Im Schlichtungsverfahren vertrat die Firma den Standpunkt, dass eine ausreichende Kommunikation und Information stattgefunden hat und Herr H entlassen wurde, weil er viele Fehler bei der Arbeit machte und die Auftragslage der Firma nicht gut war und ist. Letztendlich konnten sich die Schlichtungsparteien aber auf eine Schlichtungsvereinbarung mit dem Inhalt einigen, dass der gehörlose Mann eine schriftliche Entschuldigung und eine Einmalzahlung in der Höhe von 100,- € binnen einer 14-tägigen Frist von der Firma erhält.
Kommentar
Die Firma hat die Schlichtungsvereinbarung eingehalten. Herr H ist nicht unzufrieden mit dem Ergebnis der Schlichtung, er hätte sich jedoch auch etwas Einsichtsfähigkeit seitens der Firma gewünscht. Allein der Umstand, dass der Firmenchef jedes Gespräch mit Herrn H vermied und ihn sozusagen abwimmelte und die Kündigungsabsicht nur über die Arbeitsassistenz an den gehörlosen Mann herangetragen wurde, zeigt die fehlende Kommunikation und damit die Belästigung aber eindeutig auf.

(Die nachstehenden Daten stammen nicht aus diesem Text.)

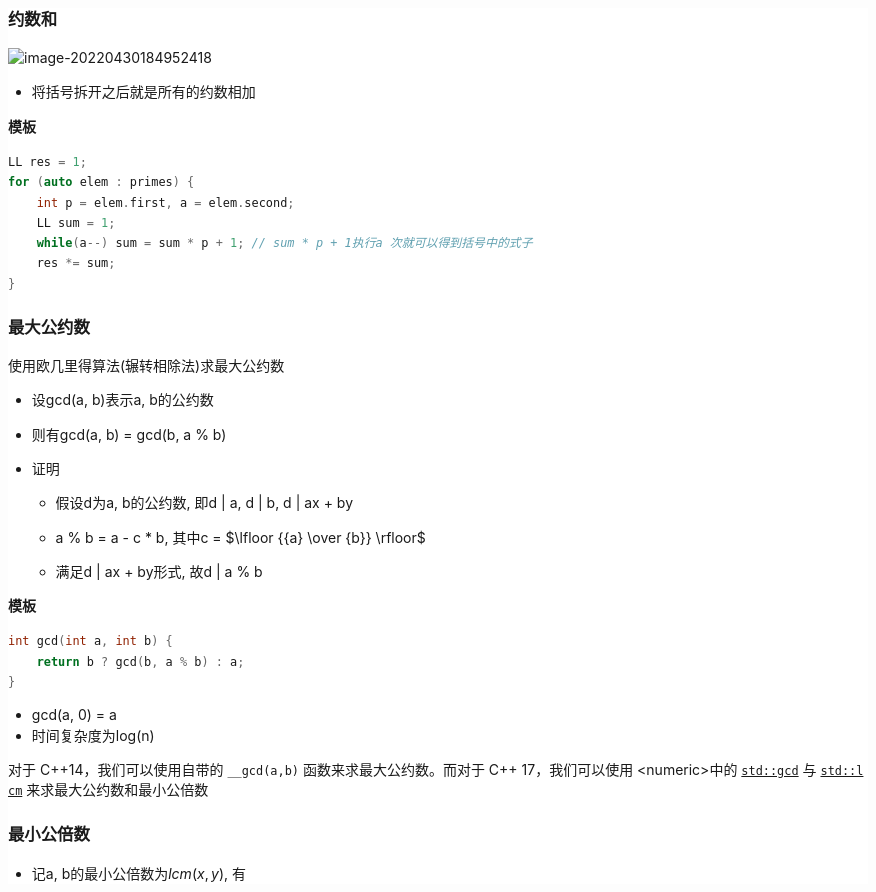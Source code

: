

### 约数和

![image-20220430184952418](https://cdn.jsdelivr.net/gh/liver0377/images@main/img/image-20220430184952418.png)

- 将括号拆开之后就是所有的约数相加

**模板**

```cpp
LL res = 1;
for (auto elem : primes) {
    int p = elem.first, a = elem.second;
    LL sum = 1;
    while(a--) sum = sum * p + 1; // sum * p + 1执行a 次就可以得到括号中的式子
    res *= sum;
}
```





### 最大公约数

使用欧几里得算法(辗转相除法)求最大公约数

- 设gcd(a, b)表示a, b的公约数

- 则有gcd(a, b) = gcd(b, a % b)

- 证明

  - 假设d为a, b的公约数, 即d | a, d | b, d | ax + by

  - a % b = a - c * b, 其中c = $\lfloor {{a} \over {b}} \rfloor$
  - 满足d | ax + by形式, 故d | a % b

**模板**

```cpp
int gcd(int a, int b) {
    return b ? gcd(b, a % b) : a;
}
```

- gcd(a, 0) = a
- 时间复杂度为log(n)



对于 C++14，我们可以使用自带的 `__gcd(a,b)` 函数来求最大公约数。而对于 C++ 17，我们可以使用 \<numeric>中的 [`std::gcd`](https://en.cppreference.com/w/cpp/numeric/gcd) 与 [`std::lcm`](https://en.cppreference.com/w/cpp/numeric/lcm) 来求最大公约数和最小公倍数



### 最小公倍数

- 记a, b的最小公倍数为$lcm(x, y)$, 有
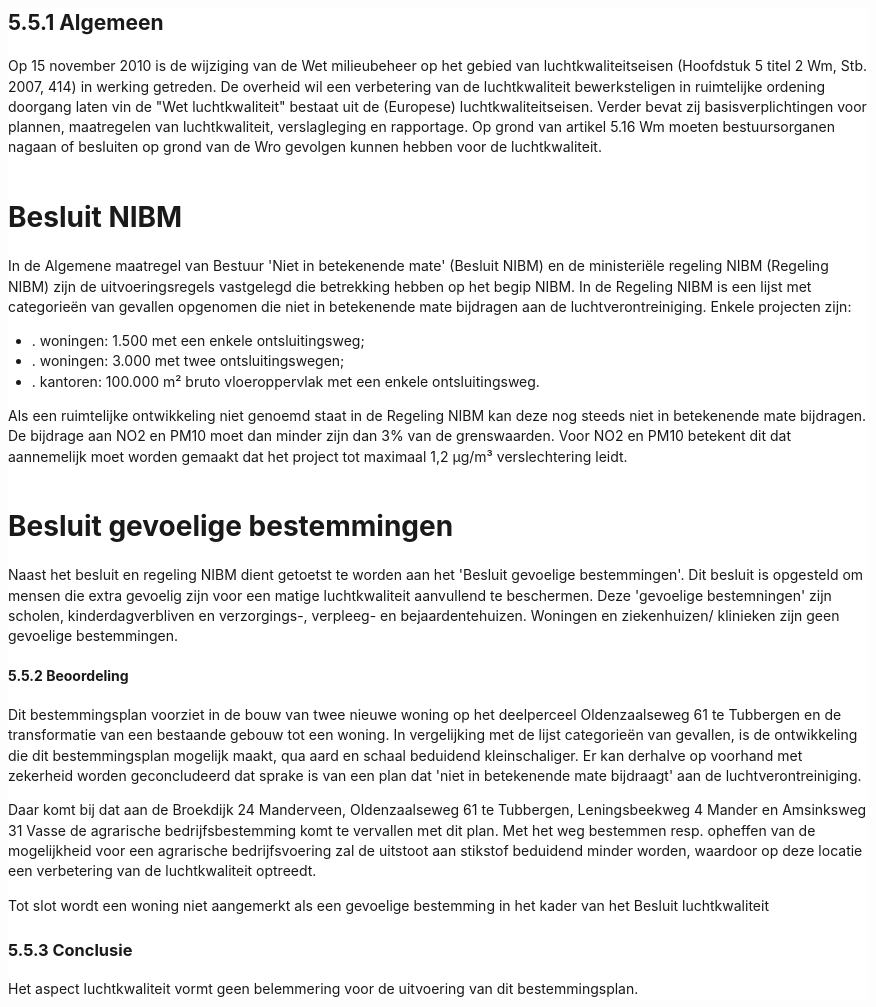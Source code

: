 ## 5.5.1 Algemeen

Op 15 november 2010 is de wijziging van de Wet milieubeheer op het gebied van luchtkwaliteitseisen (Hoofdstuk 5 titel 2 Wm, Stb. 2007, 414) in werking getreden. De overheid wil een verbetering van de luchtkwaliteit bewerksteligen in ruimtelijke ordening doorgang laten vin de "Wet luchtkwaliteit" bestaat uit de (Europese) luchtkwaliteitseisen. Verder bevat zij basisverplichtingen voor plannen, maatregelen van luchtkwaliteit, verslagleging en rapportage. Op grond van artikel 5.16 Wm moeten bestuursorganen nagaan of besluiten op grond van de Wro gevolgen kunnen hebben voor de luchtkwaliteit.

# Besluit NIBM

In de Algemene maatregel van Bestuur 'Niet in betekenende mate' (Besluit NIBM) en de ministeriële regeling NIBM (Regeling NIBM) zijn de uitvoeringsregels vastgelegd die betrekking hebben op het begip NIBM. In de Regeling NIBM is een lijst met categorieën van gevallen opgenomen die niet in betekenende mate bijdragen aan de luchtverontreiniging. Enkele projecten zijn:

- . woningen: 1.500 met een enkele ontsluitingsweg;
- . woningen: 3.000 met twee ontsluitingswegen;
- . kantoren: 100.000 m² bruto vloeroppervlak met een enkele ontsluitingsweg.

Als een ruimtelijke ontwikkeling niet genoemd staat in de Regeling NIBM kan deze nog steeds niet in betekenende mate bijdragen. De bijdrage aan NO2 en PM10 moet dan minder zijn dan 3% van de grenswaarden. Voor NO2 en PM10 betekent dit dat aannemelijk moet worden gemaakt dat het project tot maximaal 1,2 µg/m³ verslechtering leidt.

# Besluit gevoelige bestemmingen

Naast het besluit en regeling NIBM dient getoetst te worden aan het 'Besluit gevoelige bestemmingen'. Dit besluit is opgesteld om mensen die extra gevoelig zijn voor een matige luchtkwaliteit aanvullend te beschermen. Deze 'gevoelige bestemningen' zijn scholen, kinderdagverbliven en verzorgings-, verpleeg- en bejaardentehuizen. Woningen en ziekenhuizen/ klinieken zijn geen gevoelige bestemmingen.

#### 5.5.2 Beoordeling

Dit bestemmingsplan voorziet in de bouw van twee nieuwe woning op het deelperceel Oldenzaalseweg 61 te Tubbergen en de transformatie van een bestaande gebouw tot een woning. In vergelijking met de lijst categorieën van gevallen, is de ontwikkeling die dit bestemmingsplan mogelijk maakt, qua aard en schaal beduidend kleinschaliger. Er kan derhalve op voorhand met zekerheid worden geconcludeerd dat sprake is van een plan dat 'niet in betekenende mate bijdraagt' aan de luchtverontreiniging.

Daar komt bij dat aan de Broekdijk 24 Manderveen, Oldenzaalseweg 61 te Tubbergen, Leningsbeekweg 4 Mander en Amsinksweg 31 Vasse de agrarische bedrijfsbestemming komt te vervallen met dit plan. Met het weg bestemmen resp. opheffen van de mogelijkheid voor een agrarische bedrijfsvoering zal de uitstoot aan stikstof beduidend minder worden, waardoor op deze locatie een verbetering van de luchtkwaliteit optreedt.

Tot slot wordt een woning niet aangemerkt als een gevoelige bestemming in het kader van het Besluit luchtkwaliteit

### 5.5.3 Conclusie

Het aspect luchtkwaliteit vormt geen belemmering voor de uitvoering van dit bestemmingsplan.
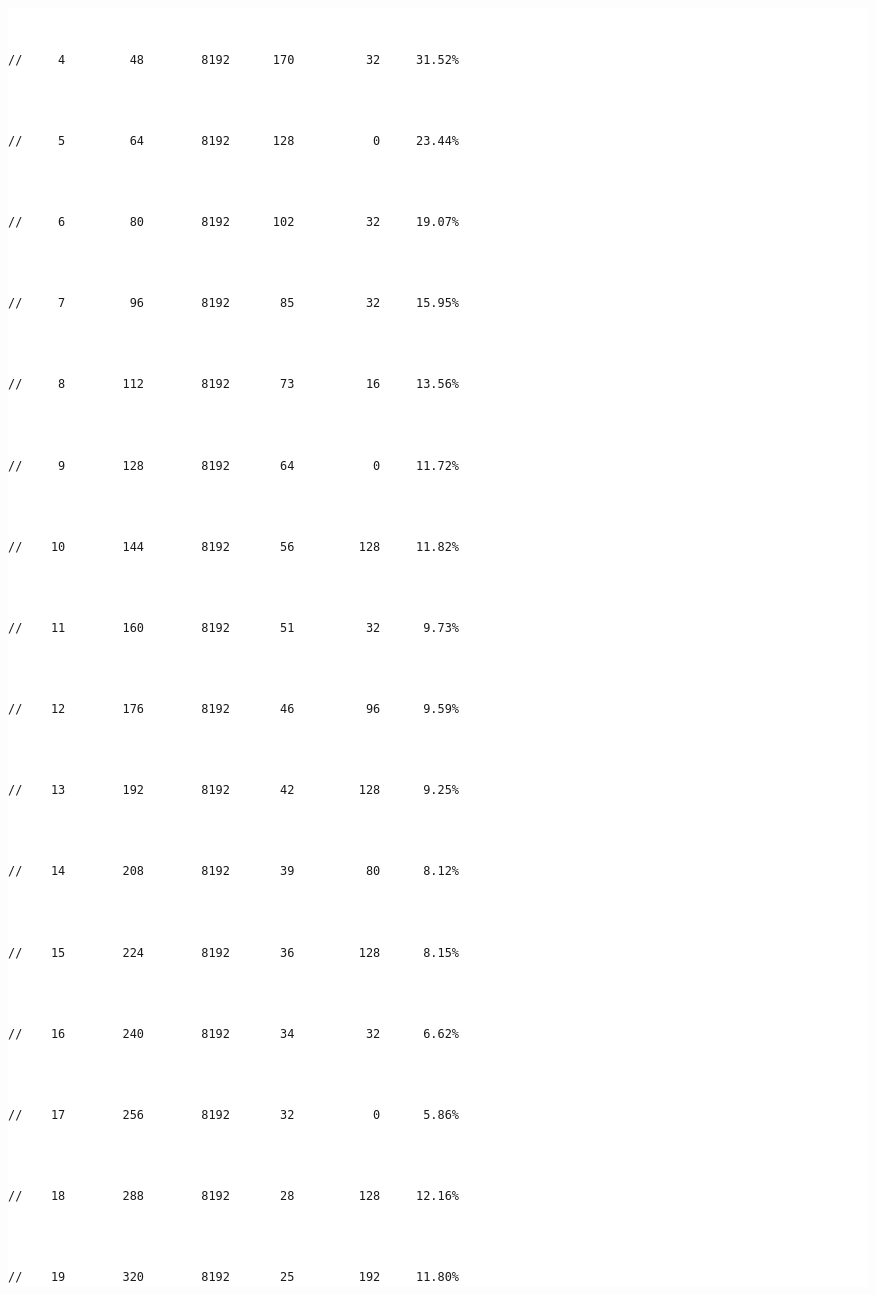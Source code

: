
```


//     4         48        8192      170          32     31.52%	



//     5         64        8192      128           0     23.44%	



//     6         80        8192      102          32     19.07%	



//     7         96        8192       85          32     15.95%	



//     8        112        8192       73          16     13.56%	



//     9        128        8192       64           0     11.72%	



//    10        144        8192       56         128     11.82%	



//    11        160        8192       51          32      9.73%	



//    12        176        8192       46          96      9.59%	



//    13        192        8192       42         128      9.25%	



//    14        208        8192       39          80      8.12%	



//    15        224        8192       36         128      8.15%	



//    16        240        8192       34          32      6.62%	



//    17        256        8192       32           0      5.86%	



//    18        288        8192       28         128     12.16%	



//    19        320        8192       25         192     11.80%	
```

Grundsätzlich soll die schlichtende Person zwischen den Parteien vermitteln und eine neutrale Position einnehmen. In diesem Fall war es aber so, dass sie im Schlichtungsgespräch zumeist die Ansicht der Firma unterstütze. Zudem gab sie ihre persönliche Einschätzung darüber ab, dass Herr H vor Gericht wohl eine Diskriminierung kaum beweisen können wird. Aus diesem Grund sah sich die Firma mit ihrem Standpunkt im Recht und bot trotz des gesetzlich fixierten Mindestschadenersatzes von 720,- € nur einen Betrag 100,- € an.